Despite warnings from the central government China’s zombie companies have emerged as key beneficiaries of the debt-equity swaps used to slash leverage levels across the state-owned enterprise sector.

Debt-to-equity swaps have emerged as a central tool in China’s ongoing deleveraging campaign, with regulators availing themselves of the instruments to slash the debt burdens of ailing state-owned enterprises.

In China the swaps generally work by first allowing a bank to acquire the debt of a given company from its original lenders.

The bank then establishes a unit with other shareholders that assumes the debt, and conducts a transaction with the indebted company for the conversion of debt into equity, paving the way for its subsequent sell off.

According to figures from the National Development and Reform Commission debt-equity swaps have thus far proved effective at reducing the aggregate debt burden of over 70 SOE’s by 1 trillion yuan (USD$149.2 billion).

NDRC has also recently flagged the accelerated use of swaps to cut the debt levels SOE’s in the second half, referring to them as an “edged weapon” for deleveraging of the public sector.

The central government has expressed concern, however, about misuse of debt-equity swaps to keep moribund “zombie” SOE’s afloat, prompting the China Banking Regulatory Commission to introduce preventative provisions in the latest draft of the “Commercial Bank Newly Established Debt-Equity Swap Implementation Organization Administrative Measures (Trial)” (商业银行新设债转股实施机构管理办法(试行)).”

The new provisions moot a ban on debt-equity swaps for “enterprises that have lost credit because of malicious absconding from debt, enterprises whose credit and debt relationships are complex and unclear, and enterprises that do not satisfy national industrial policy, and spurred overcapacity expansions and increases in inventories.”

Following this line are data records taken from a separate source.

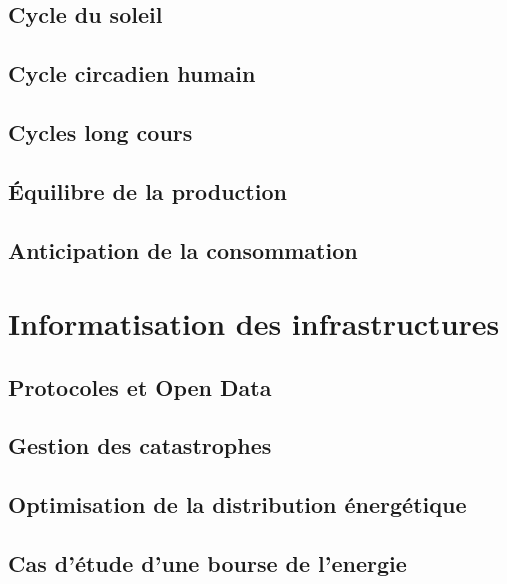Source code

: \section{Cycle du soleil}
\lipsum
\section{Cycle circadien humain}
\lipsum
\section{Cycles long cours}
\lipsum
\section{Équilibre de la production}
\lipsum
\section{Anticipation de la consommation}
\lipsum



\chapter{Informatisation des infrastructures}
\section{Protocoles et Open Data}
\lipsum
\section{Gestion des catastrophes}
\lipsum
\section{Optimisation de la distribution énergétique}
\lipsum
\section{Cas d'étude d'une bourse de l'energie}
\lipsum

According to Natixis SA, the Chinese government’s concerns are justified, with its data indicating that 55% of swaps in the second quarter involved companies in the coal and steel sectors, which are amongst the worst afflicted by overcapacity.

A key example of this is China Construction Bank’s repackaging of the converted debt of Yunnan Tin Group and Wuhan Iron & Steel into wealth management products for sale to retail investors.

Natixis SA data further indicates that a large number of unsalvageable companies could be participating in swaps, given that the total value of the instruments surged to 776 billion yuan (USD$116.57 billion) for the second quarter alone.

According to analysts a big part of the problem is the lack of clear standards for defining and identifying zombie companies.

“China intends debt equity swaps as part of corporate de-leveraging and to help clean up bank balance sheets, but the list of deals announced so far suggests China’s definition of a good versus a zombie company is quite different from that of international investors,” said CreditSights analyst Matthew Phan to Bloomberg.

Debt-equity swaps could also be exacerbating the latent instability of the Chinese financial sector, with risk being foisted upon retail investors by banks who sell them wealth management products replete with converted debt.

Another problem is that debt-equity swap programs do not contain measures in and of themselves to improve the efficiency or performance of companies that use them to deleverage, which means they could again succumb to weakness.

“As a whole, I’m pretty skeptical about the debt to equity swap program and how effective it is at saving good companies,” said Phan.

“Bad loans have been bought partly by households but in five years’ time, the companies could be in trouble again.”